__Supplied data__.
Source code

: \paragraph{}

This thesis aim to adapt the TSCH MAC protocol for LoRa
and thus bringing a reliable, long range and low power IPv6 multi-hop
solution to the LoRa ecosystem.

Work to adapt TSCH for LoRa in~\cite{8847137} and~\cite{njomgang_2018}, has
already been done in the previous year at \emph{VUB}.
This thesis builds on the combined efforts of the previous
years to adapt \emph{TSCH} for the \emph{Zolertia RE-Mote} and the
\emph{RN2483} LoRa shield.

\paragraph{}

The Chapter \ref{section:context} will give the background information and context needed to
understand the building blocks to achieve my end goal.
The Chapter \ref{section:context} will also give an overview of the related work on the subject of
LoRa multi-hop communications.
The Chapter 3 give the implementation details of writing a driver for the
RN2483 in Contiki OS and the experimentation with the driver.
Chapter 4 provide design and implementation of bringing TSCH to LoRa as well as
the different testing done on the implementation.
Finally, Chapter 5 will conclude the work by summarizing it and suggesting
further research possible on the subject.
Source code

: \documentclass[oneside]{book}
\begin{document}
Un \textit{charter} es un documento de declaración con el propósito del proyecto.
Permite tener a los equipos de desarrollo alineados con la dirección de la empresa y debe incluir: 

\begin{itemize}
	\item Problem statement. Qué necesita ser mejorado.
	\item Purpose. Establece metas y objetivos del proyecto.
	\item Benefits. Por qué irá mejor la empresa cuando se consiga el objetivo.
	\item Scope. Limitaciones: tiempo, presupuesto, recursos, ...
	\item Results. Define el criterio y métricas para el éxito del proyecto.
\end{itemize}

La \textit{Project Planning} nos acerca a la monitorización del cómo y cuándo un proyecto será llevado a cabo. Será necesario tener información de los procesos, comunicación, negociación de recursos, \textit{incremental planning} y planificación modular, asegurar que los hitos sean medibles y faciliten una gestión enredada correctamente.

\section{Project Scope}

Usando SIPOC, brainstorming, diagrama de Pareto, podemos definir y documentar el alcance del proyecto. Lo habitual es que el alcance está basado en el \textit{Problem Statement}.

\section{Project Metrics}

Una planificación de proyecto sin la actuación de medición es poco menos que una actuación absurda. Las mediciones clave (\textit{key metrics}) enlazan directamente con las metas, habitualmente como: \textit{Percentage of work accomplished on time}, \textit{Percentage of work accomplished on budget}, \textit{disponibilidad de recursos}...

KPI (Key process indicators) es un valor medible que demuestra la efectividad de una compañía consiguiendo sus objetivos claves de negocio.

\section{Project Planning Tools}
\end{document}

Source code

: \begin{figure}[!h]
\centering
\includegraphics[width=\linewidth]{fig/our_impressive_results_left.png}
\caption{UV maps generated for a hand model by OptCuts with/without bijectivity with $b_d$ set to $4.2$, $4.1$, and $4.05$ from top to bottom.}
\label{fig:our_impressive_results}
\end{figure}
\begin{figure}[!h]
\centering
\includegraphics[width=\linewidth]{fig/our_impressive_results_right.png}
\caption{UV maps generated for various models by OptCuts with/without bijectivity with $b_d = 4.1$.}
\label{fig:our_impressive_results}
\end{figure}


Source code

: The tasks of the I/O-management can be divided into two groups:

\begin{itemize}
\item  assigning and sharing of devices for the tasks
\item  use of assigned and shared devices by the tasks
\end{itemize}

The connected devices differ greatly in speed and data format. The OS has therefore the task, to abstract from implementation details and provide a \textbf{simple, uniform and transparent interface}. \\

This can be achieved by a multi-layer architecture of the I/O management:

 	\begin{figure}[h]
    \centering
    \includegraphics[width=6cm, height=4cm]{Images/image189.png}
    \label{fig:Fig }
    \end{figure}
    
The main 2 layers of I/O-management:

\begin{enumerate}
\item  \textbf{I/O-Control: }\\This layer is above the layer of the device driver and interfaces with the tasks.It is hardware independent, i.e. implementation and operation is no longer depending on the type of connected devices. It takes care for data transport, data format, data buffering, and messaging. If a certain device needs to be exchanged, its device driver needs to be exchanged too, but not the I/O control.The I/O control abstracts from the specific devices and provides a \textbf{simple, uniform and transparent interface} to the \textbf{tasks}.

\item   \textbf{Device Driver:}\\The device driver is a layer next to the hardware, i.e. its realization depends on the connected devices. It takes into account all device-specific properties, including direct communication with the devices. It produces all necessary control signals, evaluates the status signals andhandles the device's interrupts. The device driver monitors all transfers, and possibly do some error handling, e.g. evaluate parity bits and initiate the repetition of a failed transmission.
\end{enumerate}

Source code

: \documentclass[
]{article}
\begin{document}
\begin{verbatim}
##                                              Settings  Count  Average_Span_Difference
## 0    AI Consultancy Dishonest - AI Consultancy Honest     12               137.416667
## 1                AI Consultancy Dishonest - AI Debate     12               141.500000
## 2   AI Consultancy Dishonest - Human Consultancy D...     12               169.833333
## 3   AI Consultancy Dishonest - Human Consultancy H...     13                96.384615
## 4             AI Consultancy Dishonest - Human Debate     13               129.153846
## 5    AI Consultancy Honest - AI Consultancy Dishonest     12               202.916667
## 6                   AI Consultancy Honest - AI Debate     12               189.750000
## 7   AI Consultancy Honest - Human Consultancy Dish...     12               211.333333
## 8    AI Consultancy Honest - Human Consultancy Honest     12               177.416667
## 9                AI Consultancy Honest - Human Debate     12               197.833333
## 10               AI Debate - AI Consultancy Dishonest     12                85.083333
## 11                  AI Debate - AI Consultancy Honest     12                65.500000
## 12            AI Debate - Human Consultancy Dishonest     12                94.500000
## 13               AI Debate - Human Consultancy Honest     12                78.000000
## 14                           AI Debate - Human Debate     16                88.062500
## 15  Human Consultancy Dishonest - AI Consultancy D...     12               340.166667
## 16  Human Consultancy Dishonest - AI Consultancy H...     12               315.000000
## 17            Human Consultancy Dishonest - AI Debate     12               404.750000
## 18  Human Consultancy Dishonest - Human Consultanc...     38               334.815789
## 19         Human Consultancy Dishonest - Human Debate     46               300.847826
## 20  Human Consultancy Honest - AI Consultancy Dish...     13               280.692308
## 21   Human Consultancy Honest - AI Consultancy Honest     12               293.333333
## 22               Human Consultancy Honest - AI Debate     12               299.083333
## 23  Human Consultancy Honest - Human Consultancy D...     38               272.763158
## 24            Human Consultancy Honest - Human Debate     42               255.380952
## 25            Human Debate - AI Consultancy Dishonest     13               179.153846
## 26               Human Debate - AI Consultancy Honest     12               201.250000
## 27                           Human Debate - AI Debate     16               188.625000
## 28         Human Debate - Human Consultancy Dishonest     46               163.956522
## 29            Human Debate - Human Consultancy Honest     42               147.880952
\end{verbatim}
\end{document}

__What the task requires__. The word to find is "subject". Copy every line of the data that holds it.

__Response for this exercise__.
The Chapter \ref{section:context} will also give an overview of the related work on the subject of
further research possible on the subject.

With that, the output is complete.